Investor Relations
Proof-of-Unity + Multi-Group DAG: 125,274 TPS verified on €600 consumer hardware.
No stake requirement. Testnet active. Security audit completed. Remediation in progress.
The Layer 1 blockchain market has reached its natural limits. High-performance networks (Solana, Avalanche) require validators with enterprise hardware costing $20,000–$200,000 and minimum stakes of tens of thousands of dollars. The result is formal but not substantive decentralization: a small number of datacenters in a small number of jurisdictions controls the most-used "decentralized" networks.
Savitri flips the problem by shifting the constraint.
Instead of optimizing software for increasingly powerful hardware, we optimize the protocol
for already-distributed hardware: the 6.8 billion smartphones and billions of laptops and desktops
already in people's hands.
Proof-of-Unity evaluates nodes on the quality of their behavior, not on the quantity of capital.
The Multi-Group DAG processes 16+ chains in parallel, scaling throughput with the number of nodes.
The result: 125,274 TPS on a €600 laptop, with deterministic finality in less than 0.5ms.
The window to build the L1 infrastructure of the next cycle is open. Ethereum is saturated and expensive.
Solana has a history of outages and a validation model that excludes 99% of users.

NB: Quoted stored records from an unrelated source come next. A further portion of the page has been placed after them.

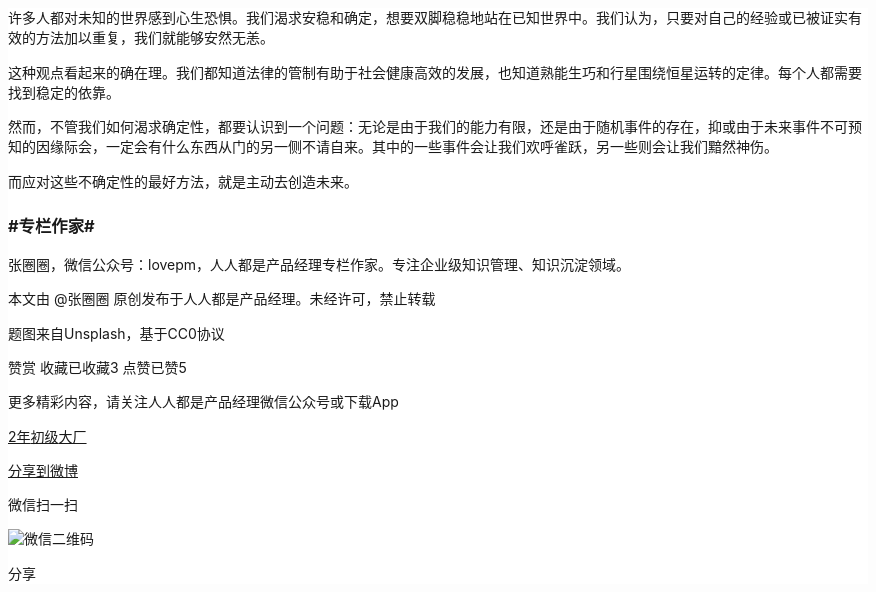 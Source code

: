 许多人都对未知的世界感到心生恐惧。我们渴求安稳和确定，想要双脚稳稳地站在已知世界中。我们认为，只要对自己的经验或已被证实有效的方法加以重复，我们就能够安然无恙。

这种观点看起来的确在理。我们都知道法律的管制有助于社会健康高效的发展，也知道熟能生巧和行星围绕恒星运转的定律。每个人都需要找到稳定的依靠。

然而，不管我们如何渴求确定性，都要认识到一个问题：无论是由于我们的能力有限，还是由于随机事件的存在，抑或由于未来事件不可预知的因缘际会，一定会有什么东西从门的另一侧不请自来。其中的一些事件会让我们欢呼雀跃，另一些则会让我们黯然神伤。

而应对这些不确定性的最好方法，就是主动去创造未来。

### #专栏作家#

张圈圈，微信公众号：lovepm，人人都是产品经理专栏作家。专注企业级知识管理、知识沉淀领域。

本文由 @张圈圈 原创发布于人人都是产品经理。未经许可，禁止转载

题图来自Unsplash，基于CC0协议

赞赏 收藏已收藏3 点赞已赞5

更多精彩内容，请关注人人都是产品经理微信公众号或下载App

[2年](https://www.woshipm.com/tag/2%e5%b9%b4)[初级](https://www.woshipm.com/tag/%e5%88%9d%e7%ba%a7)[大厂](https://www.woshipm.com/tag/%e5%a4%a7%e5%8e%82)

[分享到微博](https://service.weibo.com/share/share.php?appkey=2775287854&title=从大厂到下沉市场&url=https://www.woshipm.com/pmd/5312280.html&pic=https://image.woshipm.com/wp-files/2022/02/soyNs9TSBbZh48zoXeBG.jpg)

微信扫一扫

![微信二维码](https://api.pwmqr.com/qrcode/create/?url=https://www.woshipm.com/pmd/5312280.html)

分享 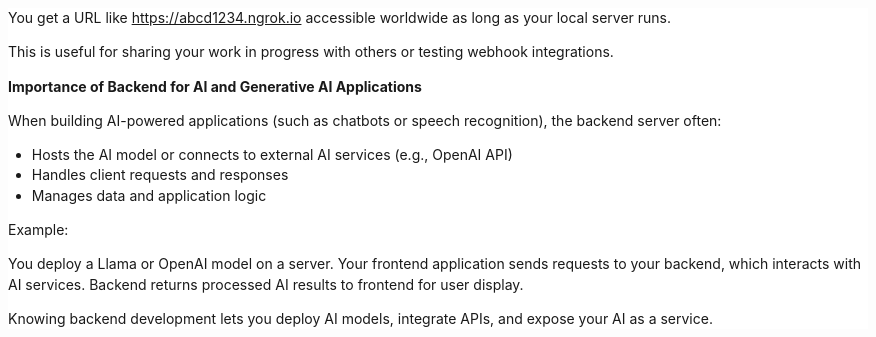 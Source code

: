 You get a URL like https://abcd1234.ngrok.io accessible worldwide as long as your local server runs.

This is useful for sharing your work in progress with others or testing webhook integrations.

**Importance of Backend for AI and Generative AI Applications**

When building AI-powered applications (such as chatbots or speech recognition), the backend server often:

* Hosts the AI model or connects to external AI services (e.g., OpenAI API)
* Handles client requests and responses
* Manages data and application logic

Example:

You deploy a Llama or OpenAI model on a server.
Your frontend application sends requests to your backend, which interacts with AI services.
Backend returns processed AI results to frontend for user display.

Knowing backend development lets you deploy AI models, integrate APIs, and expose your AI as a service. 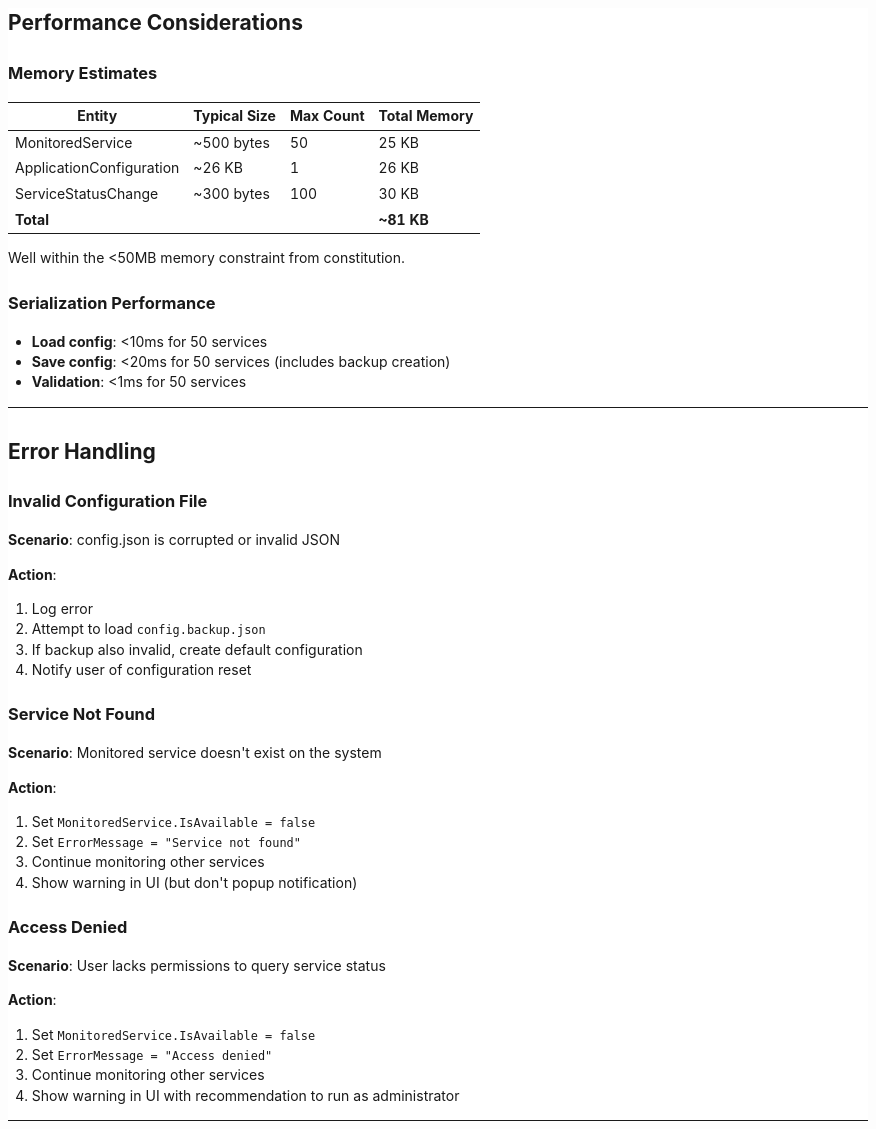 
## Performance Considerations

### Memory Estimates

| Entity | Typical Size | Max Count | Total Memory |
|--------|--------------|-----------|--------------|
| MonitoredService | ~500 bytes | 50 | 25 KB |
| ApplicationConfiguration | ~26 KB | 1 | 26 KB |
| ServiceStatusChange | ~300 bytes | 100 | 30 KB |
| **Total** | | | **~81 KB** |

Well within the <50MB memory constraint from constitution.

### Serialization Performance

- **Load config**: <10ms for 50 services
- **Save config**: <20ms for 50 services (includes backup creation)
- **Validation**: <1ms for 50 services

---

## Error Handling

### Invalid Configuration File

**Scenario**: config.json is corrupted or invalid JSON

**Action**:
1. Log error
2. Attempt to load `config.backup.json`
3. If backup also invalid, create default configuration
4. Notify user of configuration reset

### Service Not Found

**Scenario**: Monitored service doesn't exist on the system

**Action**:
1. Set `MonitoredService.IsAvailable = false`
2. Set `ErrorMessage = "Service not found"`
3. Continue monitoring other services
4. Show warning in UI (but don't popup notification)

### Access Denied

**Scenario**: User lacks permissions to query service status

**Action**:
1. Set `MonitoredService.IsAvailable = false`
2. Set `ErrorMessage = "Access denied"`
3. Continue monitoring other services
4. Show warning in UI with recommendation to run as administrator

--- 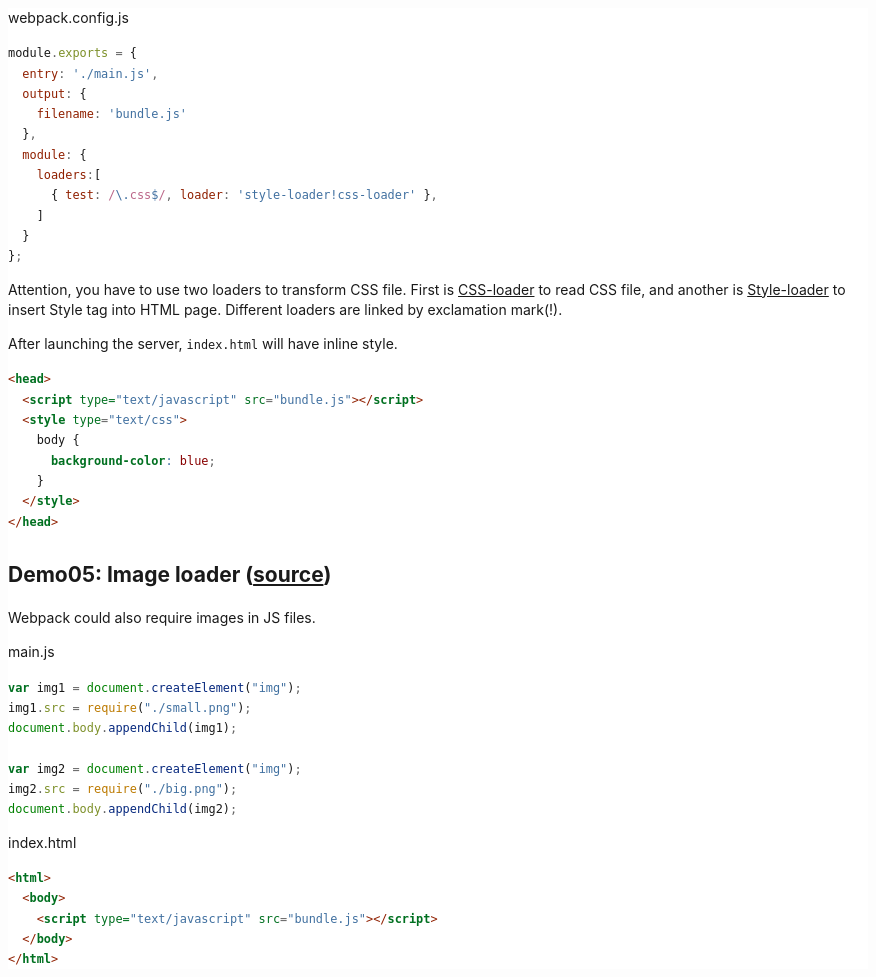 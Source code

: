 webpack.config.js

```javascript
module.exports = {
  entry: './main.js',
  output: {
    filename: 'bundle.js'
  },
  module: {
    loaders:[
      { test: /\.css$/, loader: 'style-loader!css-loader' },
    ]
  }
};
```

Attention, you have to use two loaders to transform CSS file. First is [CSS-loader](https://www.npmjs.com/package/css-loader) to read CSS file, and another is [Style-loader](https://www.npmjs.com/package/style-loader) to insert Style tag into HTML page. Different loaders are linked by exclamation mark(!).

After launching the server, `index.html` will have inline style.

```html
<head>
  <script type="text/javascript" src="bundle.js"></script>
  <style type="text/css">
    body {
      background-color: blue;
    }
  </style>
</head>
```

## Demo05: Image loader ([source](https://github.com/ruanyf/webpack-demos/tree/master/demo05))

Webpack could also require images in JS files.

main.js

```javascript
var img1 = document.createElement("img");
img1.src = require("./small.png");
document.body.appendChild(img1);

var img2 = document.createElement("img");
img2.src = require("./big.png");
document.body.appendChild(img2);
```

index.html

```html
<html>
  <body>
    <script type="text/javascript" src="bundle.js"></script>
  </body>
</html>
```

Second-generation L1s (Sui, Aptos) solve throughput but replicate the validator
centralization problem.
Savitri is the only L1 designed with consumer hardware as the starting assumption,
not as an afterthought.
Savitri does not compete only in the "fast" blockchain market. The consumer hardware thesis opens three vertical markets that existing L1s cannot structurally serve.
Opportunity: The global blockchain infrastructure market was estimated at $17.6B in 2023 with a CAGR of ~66% (Grand View Research). The demand for high-performance, low-validation-cost L1s is structural and growing.
Savitri positioning: The only L1 with consumer-grade nodes as a design requirement, not as a post-hoc simplification. This creates a structural advantage in node acquisition: the cost of acquiring a validator is zero stake, vs $20,000–$200,000 for competitors.
Source: Grand View Research, 2023 · [to be updated with verified source]
Opportunity: The IoT market was at $662B in 2023 (Fortune Business Insights). The unsolved problem: no existing blockchain can handle the transaction volume of millions of IoT devices at acceptable fee costs (sub-cent per transaction).
Savitri meets the technical requirements for this market:
Concrete verticals: Supply chain, P2P energy metering, industrial device authentication, verifiable telemetry, smart city infrastructure.
Source: Fortune Business Insights, 2023 · [to be updated]
Opportunity: An emerging but structural market: billions of devices with unused computing power in private hands. The model has already been validated at small scale by Helium (hotspots), Filecoin (storage), and Render (GPU compute).
Savitri generalizes this model to the consensus layer: anyone with a device can become network infrastructure and receive rewards proportional to participation quality.
The TAM is every smartphone (6.8B) and laptop (2B) on the planet. The current SAM (testnet) is 15 nodes — we are at day 0 of this curve.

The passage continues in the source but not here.